*** Opening Dataset extract ***
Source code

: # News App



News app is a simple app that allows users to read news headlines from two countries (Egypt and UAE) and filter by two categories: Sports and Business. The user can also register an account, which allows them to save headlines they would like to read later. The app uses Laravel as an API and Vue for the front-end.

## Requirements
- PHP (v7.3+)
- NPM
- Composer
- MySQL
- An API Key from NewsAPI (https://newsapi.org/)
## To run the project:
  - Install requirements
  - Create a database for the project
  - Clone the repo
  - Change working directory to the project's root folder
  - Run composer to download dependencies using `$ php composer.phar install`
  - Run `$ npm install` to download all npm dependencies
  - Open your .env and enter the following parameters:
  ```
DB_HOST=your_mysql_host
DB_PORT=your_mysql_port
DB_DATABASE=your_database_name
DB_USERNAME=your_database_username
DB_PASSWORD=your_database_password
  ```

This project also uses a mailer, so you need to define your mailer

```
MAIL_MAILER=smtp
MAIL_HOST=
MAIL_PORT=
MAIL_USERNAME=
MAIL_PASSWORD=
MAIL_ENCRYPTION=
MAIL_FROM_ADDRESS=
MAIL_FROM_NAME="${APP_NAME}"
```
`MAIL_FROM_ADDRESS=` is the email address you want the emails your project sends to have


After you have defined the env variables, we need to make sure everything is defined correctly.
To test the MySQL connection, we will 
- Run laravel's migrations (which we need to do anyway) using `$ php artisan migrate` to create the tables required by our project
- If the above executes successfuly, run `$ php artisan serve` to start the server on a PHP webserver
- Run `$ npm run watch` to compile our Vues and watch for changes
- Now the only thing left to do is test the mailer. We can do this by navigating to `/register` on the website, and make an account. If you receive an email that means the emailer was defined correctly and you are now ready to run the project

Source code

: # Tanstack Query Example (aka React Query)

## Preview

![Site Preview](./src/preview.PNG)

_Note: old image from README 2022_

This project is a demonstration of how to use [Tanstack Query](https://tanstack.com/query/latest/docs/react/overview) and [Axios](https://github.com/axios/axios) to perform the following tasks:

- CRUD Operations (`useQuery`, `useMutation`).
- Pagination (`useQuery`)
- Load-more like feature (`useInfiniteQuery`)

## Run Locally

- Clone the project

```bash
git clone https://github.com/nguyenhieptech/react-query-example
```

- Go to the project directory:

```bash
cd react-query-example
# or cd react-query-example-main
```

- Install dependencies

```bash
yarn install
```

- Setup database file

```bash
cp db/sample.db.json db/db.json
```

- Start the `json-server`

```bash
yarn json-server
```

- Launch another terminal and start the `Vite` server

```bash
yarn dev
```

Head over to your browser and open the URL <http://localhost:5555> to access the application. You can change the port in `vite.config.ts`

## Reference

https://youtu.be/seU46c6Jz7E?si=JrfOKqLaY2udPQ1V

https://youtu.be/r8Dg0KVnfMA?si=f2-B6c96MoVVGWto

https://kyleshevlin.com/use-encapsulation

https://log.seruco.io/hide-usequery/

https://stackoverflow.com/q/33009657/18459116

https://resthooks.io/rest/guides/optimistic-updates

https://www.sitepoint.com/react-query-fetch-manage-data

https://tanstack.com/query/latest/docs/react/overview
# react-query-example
*** Closing Dataset extract ***
**Work request**
The full listing needs to be output again, exactly as it reads.

**Solution to this exercise**
Source code

: # News App



News app is a simple app that allows users to read news headlines from two countries (Egypt and UAE) and filter by two categories: Sports and Business. The user can also register an account, which allows them to save headlines they would like to read later. The app uses Laravel as an API and Vue for the front-end.

## Requirements
- PHP (v7.3+)
- NPM
- Composer
- MySQL
- An API Key from NewsAPI (https://newsapi.org/)
## To run the project:
  - Install requirements
  - Create a database for the project
  - Clone the repo
  - Change working directory to the project's root folder
  - Run composer to download dependencies using `$ php composer.phar install`
  - Run `$ npm install` to download all npm dependencies
  - Open your .env and enter the following parameters:
  ```
DB_HOST=your_mysql_host
DB_PORT=your_mysql_port
DB_DATABASE=your_database_name
DB_USERNAME=your_database_username
DB_PASSWORD=your_database_password
  ```

This project also uses a mailer, so you need to define your mailer

```
MAIL_MAILER=smtp
MAIL_HOST=
MAIL_PORT=
MAIL_USERNAME=
MAIL_PASSWORD=
MAIL_ENCRYPTION=
MAIL_FROM_ADDRESS=
MAIL_FROM_NAME="${APP_NAME}"
```
`MAIL_FROM_ADDRESS=` is the email address you want the emails your project sends to have


After you have defined the env variables, we need to make sure everything is defined correctly.
To test the MySQL connection, we will 
- Run laravel's migrations (which we need to do anyway) using `$ php artisan migrate` to create the tables required by our project
- If the above executes successfuly, run `$ php artisan serve` to start the server on a PHP webserver
- Run `$ npm run watch` to compile our Vues and watch for changes
- Now the only thing left to do is test the mailer. We can do this by navigating to `/register` on the website, and make an account. If you receive an email that means the emailer was defined correctly and you are now ready to run the project

Source code

: # Tanstack Query Example (aka React Query)

## Preview

![Site Preview](./src/preview.PNG)

_Note: old image from README 2022_

This project is a demonstration of how to use [Tanstack Query](https://tanstack.com/query/latest/docs/react/overview) and [Axios](https://github.com/axios/axios) to perform the following tasks:

- CRUD Operations (`useQuery`, `useMutation`).
- Pagination (`useQuery`)
- Load-more like feature (`useInfiniteQuery`)

## Run Locally

- Clone the project

```bash
git clone https://github.com/nguyenhieptech/react-query-example
```

- Go to the project directory:

```bash
cd react-query-example
# or cd react-query-example-main
```

- Install dependencies

```bash
yarn install
```

- Setup database file

```bash
cp db/sample.db.json db/db.json
```

- Start the `json-server`

```bash
yarn json-server
```

- Launch another terminal and start the `Vite` server

```bash
yarn dev
```

Head over to your browser and open the URL <http://localhost:5555> to access the application. You can change the port in `vite.config.ts`

## Reference

https://youtu.be/seU46c6Jz7E?si=JrfOKqLaY2udPQ1V

https://youtu.be/r8Dg0KVnfMA?si=f2-B6c96MoVVGWto

https://kyleshevlin.com/use-encapsulation

https://log.seruco.io/hide-usequery/

https://stackoverflow.com/q/33009657/18459116

https://resthooks.io/rest/guides/optimistic-updates

https://www.sitepoint.com/react-query-fetch-manage-data

https://tanstack.com/query/latest/docs/react/overview
# react-query-example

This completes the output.